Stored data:
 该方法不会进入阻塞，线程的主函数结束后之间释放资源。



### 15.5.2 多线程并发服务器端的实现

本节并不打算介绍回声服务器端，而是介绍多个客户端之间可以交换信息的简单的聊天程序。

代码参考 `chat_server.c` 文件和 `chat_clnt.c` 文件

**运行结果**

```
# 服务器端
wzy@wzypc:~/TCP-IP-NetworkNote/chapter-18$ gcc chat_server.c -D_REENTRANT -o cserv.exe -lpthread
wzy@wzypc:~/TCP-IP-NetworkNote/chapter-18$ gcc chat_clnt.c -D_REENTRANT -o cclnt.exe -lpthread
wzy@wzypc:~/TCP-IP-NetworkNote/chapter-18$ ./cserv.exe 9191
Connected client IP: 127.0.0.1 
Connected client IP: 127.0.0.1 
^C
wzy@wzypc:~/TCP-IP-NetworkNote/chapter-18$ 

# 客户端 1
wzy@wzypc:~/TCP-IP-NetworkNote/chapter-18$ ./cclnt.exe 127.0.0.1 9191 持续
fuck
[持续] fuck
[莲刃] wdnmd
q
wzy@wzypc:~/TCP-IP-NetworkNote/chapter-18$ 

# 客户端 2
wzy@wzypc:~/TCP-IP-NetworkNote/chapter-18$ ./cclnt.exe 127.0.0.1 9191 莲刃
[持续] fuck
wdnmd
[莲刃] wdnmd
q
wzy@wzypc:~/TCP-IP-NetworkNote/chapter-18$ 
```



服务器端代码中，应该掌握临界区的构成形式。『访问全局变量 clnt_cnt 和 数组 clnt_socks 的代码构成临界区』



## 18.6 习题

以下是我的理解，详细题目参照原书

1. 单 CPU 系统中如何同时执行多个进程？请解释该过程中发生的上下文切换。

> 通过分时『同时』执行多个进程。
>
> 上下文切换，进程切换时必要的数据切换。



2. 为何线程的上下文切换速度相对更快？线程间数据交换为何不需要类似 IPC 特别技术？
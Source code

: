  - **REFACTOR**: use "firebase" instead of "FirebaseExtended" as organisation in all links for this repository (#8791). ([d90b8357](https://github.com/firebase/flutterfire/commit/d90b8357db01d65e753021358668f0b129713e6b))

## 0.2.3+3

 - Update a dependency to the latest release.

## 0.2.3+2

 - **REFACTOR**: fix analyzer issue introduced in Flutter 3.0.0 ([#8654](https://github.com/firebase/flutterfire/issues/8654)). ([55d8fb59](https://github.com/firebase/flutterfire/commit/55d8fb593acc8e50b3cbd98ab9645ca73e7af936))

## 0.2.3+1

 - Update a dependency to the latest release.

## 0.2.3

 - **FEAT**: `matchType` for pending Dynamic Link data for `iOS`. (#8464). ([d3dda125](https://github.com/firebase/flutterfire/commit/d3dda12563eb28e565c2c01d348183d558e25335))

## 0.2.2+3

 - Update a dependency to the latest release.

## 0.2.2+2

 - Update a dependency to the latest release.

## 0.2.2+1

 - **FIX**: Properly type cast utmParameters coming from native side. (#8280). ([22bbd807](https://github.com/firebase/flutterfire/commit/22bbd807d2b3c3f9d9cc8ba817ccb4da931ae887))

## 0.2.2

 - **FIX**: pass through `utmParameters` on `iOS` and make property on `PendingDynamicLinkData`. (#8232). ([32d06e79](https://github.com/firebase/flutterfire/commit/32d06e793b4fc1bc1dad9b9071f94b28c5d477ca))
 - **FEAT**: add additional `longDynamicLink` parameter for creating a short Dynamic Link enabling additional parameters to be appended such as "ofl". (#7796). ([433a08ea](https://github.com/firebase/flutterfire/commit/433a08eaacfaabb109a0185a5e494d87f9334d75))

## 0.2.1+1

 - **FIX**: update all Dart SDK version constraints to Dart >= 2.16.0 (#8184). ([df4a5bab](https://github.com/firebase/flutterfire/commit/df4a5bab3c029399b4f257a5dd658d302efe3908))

- Task requirements:
Look through the entries above and say how many lines hold the word "flutterfire", giving the number alone.

- Task result:
7